Your goal – Return each line exactly as written. Begin with the first line of the entries and end with the line that has "## General configuration".

Source data –

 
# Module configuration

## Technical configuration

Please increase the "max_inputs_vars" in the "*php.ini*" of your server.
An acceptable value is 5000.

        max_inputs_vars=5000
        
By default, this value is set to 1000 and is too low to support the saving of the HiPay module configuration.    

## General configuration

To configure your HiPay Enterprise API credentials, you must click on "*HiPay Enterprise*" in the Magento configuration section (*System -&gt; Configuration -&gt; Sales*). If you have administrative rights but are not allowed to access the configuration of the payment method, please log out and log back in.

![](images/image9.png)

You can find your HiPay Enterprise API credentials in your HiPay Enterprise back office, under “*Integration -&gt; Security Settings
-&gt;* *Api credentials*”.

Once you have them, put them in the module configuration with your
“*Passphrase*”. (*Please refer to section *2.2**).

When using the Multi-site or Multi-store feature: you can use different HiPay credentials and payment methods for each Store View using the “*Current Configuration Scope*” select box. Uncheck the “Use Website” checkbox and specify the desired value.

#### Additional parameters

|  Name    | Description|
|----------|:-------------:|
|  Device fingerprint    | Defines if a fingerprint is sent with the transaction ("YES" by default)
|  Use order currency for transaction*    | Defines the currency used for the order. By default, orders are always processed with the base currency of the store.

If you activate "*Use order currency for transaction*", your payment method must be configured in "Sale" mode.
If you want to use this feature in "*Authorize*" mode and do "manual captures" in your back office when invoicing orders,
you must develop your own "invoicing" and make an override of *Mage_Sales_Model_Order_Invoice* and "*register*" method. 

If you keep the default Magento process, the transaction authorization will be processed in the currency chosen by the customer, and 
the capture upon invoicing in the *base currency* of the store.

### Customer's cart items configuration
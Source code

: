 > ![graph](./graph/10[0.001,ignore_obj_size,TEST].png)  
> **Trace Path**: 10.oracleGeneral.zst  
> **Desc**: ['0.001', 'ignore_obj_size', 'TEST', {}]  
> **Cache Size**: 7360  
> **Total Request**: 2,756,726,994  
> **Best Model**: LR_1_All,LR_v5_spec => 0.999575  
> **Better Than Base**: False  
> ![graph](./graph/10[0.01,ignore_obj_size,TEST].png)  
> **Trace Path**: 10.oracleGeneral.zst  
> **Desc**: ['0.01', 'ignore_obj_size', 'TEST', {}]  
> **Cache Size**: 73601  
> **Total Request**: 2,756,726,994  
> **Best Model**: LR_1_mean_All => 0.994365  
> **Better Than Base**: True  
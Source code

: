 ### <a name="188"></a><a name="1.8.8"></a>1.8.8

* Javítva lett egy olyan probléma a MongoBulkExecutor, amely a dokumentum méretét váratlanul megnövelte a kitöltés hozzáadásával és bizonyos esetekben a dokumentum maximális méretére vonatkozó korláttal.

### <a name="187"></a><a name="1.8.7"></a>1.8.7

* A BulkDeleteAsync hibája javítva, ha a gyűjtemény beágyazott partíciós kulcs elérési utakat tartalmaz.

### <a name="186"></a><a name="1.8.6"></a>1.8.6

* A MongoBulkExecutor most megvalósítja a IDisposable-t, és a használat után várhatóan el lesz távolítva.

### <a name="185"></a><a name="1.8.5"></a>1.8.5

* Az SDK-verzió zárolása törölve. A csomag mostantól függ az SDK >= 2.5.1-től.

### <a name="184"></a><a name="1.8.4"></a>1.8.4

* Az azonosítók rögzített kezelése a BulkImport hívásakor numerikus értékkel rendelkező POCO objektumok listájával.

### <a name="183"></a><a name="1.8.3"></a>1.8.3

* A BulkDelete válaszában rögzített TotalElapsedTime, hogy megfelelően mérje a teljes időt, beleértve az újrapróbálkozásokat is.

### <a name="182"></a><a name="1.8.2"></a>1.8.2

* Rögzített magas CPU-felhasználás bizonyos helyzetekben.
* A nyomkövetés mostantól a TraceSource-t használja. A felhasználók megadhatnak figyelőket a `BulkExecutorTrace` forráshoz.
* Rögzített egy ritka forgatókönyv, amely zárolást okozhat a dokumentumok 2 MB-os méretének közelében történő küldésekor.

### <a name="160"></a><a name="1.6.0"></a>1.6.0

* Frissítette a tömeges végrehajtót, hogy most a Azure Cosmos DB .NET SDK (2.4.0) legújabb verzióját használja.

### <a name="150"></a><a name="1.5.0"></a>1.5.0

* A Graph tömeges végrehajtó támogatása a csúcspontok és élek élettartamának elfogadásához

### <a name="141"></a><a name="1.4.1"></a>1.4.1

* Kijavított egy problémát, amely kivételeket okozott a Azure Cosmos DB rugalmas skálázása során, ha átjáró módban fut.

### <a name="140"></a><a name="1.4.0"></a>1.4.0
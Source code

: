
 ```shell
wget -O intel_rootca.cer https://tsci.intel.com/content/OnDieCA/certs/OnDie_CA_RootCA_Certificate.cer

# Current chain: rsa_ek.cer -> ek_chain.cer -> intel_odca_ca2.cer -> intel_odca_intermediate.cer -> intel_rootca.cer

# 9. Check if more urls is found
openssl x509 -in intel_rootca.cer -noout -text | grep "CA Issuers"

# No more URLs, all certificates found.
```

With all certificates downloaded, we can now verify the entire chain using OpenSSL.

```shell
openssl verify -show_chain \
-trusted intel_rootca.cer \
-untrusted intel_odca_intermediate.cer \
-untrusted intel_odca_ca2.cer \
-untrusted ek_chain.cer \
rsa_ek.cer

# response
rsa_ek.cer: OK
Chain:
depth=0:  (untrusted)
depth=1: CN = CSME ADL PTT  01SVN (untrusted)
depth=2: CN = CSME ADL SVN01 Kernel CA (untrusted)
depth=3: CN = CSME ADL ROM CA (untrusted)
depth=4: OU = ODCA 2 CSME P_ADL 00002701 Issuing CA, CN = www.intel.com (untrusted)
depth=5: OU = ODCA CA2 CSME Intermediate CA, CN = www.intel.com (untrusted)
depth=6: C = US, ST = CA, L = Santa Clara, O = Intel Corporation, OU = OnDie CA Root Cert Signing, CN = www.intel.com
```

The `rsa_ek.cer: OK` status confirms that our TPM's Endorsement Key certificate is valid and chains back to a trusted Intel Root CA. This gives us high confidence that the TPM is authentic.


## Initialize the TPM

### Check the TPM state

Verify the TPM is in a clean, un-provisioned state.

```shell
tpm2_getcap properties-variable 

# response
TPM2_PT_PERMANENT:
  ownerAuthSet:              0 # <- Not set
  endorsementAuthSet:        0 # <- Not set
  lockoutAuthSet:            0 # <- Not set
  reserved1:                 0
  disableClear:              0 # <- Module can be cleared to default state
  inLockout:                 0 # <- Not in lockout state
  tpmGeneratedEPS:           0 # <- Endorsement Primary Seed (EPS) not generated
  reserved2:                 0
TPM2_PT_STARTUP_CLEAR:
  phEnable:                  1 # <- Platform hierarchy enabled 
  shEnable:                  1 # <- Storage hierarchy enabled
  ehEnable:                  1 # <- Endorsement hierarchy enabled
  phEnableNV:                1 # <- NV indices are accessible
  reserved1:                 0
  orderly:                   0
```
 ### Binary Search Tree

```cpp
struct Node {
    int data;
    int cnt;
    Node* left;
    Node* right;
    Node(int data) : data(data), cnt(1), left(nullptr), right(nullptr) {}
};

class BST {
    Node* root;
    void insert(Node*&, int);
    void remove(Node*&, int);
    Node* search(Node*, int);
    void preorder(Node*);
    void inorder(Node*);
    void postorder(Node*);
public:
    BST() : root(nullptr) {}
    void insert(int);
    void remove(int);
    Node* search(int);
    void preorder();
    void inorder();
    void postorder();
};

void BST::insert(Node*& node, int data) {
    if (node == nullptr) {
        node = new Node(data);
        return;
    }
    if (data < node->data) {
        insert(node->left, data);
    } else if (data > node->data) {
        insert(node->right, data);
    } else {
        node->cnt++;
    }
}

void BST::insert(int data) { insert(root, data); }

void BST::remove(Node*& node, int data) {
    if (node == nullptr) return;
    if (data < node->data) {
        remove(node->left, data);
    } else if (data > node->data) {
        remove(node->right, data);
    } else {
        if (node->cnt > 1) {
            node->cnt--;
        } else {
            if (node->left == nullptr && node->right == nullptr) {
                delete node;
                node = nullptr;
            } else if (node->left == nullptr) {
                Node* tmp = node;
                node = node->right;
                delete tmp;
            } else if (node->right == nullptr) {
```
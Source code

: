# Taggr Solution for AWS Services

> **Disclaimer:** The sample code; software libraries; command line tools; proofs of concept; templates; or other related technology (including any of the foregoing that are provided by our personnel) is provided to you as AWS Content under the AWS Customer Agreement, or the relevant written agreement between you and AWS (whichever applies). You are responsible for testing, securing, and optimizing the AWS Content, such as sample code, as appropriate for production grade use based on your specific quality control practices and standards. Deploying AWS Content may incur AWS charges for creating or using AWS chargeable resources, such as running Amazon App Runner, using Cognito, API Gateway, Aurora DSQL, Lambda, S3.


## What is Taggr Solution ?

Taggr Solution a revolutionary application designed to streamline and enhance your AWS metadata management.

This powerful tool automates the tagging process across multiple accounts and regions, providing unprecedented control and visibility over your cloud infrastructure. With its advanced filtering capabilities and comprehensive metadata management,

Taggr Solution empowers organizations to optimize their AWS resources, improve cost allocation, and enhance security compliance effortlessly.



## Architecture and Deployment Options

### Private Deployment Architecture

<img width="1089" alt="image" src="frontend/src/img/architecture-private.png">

Reply –
# Module configuration

## Technical configuration

Please increase the "max_inputs_vars" in the "*php.ini*" of your server.
An acceptable value is 5000.

        max_inputs_vars=5000
        
By default, this value is set to 1000 and is too low to support the saving of the HiPay module configuration.    

## General configuration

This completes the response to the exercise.